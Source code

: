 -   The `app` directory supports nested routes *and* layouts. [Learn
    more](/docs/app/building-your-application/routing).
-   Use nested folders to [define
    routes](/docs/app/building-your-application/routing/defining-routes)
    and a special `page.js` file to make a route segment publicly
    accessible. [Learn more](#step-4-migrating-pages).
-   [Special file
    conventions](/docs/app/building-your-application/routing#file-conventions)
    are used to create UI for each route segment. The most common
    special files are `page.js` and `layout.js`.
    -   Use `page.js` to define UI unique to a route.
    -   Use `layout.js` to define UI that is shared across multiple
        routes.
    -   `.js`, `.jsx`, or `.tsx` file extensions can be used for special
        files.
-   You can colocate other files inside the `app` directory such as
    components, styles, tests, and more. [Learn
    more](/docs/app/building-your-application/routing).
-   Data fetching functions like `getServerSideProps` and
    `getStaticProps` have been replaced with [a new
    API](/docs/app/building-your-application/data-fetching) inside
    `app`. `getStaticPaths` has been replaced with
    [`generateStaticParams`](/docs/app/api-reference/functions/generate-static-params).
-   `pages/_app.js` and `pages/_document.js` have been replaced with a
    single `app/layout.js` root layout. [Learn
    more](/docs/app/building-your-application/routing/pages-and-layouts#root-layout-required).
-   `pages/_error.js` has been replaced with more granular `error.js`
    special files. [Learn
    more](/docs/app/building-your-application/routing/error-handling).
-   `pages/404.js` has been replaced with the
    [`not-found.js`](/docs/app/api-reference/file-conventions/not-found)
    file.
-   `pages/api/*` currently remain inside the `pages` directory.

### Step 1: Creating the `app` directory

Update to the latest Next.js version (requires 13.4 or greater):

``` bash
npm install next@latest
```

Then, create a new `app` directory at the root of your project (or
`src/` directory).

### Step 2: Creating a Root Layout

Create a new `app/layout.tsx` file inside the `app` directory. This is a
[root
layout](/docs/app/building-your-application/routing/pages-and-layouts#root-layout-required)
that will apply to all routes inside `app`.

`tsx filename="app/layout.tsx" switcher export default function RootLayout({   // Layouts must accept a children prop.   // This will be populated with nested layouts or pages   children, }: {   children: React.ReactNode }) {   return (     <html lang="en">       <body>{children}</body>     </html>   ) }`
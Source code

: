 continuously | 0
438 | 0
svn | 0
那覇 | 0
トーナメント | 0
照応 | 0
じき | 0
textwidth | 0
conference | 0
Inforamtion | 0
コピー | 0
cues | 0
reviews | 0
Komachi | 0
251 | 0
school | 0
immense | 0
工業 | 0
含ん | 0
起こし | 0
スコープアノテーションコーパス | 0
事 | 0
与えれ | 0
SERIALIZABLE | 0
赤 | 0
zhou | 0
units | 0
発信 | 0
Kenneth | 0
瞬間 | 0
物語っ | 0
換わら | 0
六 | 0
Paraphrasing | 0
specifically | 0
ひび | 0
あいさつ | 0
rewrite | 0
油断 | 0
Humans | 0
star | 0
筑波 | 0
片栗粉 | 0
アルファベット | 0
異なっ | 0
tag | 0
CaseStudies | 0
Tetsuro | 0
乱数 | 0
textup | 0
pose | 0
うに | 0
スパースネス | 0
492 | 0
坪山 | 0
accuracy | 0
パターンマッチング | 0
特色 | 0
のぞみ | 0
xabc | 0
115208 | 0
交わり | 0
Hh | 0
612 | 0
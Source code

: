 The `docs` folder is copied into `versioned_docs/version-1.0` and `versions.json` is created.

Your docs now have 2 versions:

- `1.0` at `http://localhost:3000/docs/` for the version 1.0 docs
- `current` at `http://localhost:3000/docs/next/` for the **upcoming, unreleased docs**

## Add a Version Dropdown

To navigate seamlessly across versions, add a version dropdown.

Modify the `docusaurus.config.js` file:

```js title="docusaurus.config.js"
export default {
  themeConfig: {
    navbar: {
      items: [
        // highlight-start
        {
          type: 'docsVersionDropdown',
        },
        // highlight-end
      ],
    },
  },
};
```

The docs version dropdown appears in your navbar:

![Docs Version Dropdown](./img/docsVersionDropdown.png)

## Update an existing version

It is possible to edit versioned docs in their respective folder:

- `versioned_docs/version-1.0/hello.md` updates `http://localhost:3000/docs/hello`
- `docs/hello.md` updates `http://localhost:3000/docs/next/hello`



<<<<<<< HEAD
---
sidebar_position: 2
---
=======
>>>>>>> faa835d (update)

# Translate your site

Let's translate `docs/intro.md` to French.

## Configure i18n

▸ EXERCISE REQUIREMENTS
Where a line of the material above holds the string "segment", copy that line.

▸ RESPONSE TO THE TASK
    and a special `page.js` file to make a route segment publicly
    are used to create UI for each route segment. The most common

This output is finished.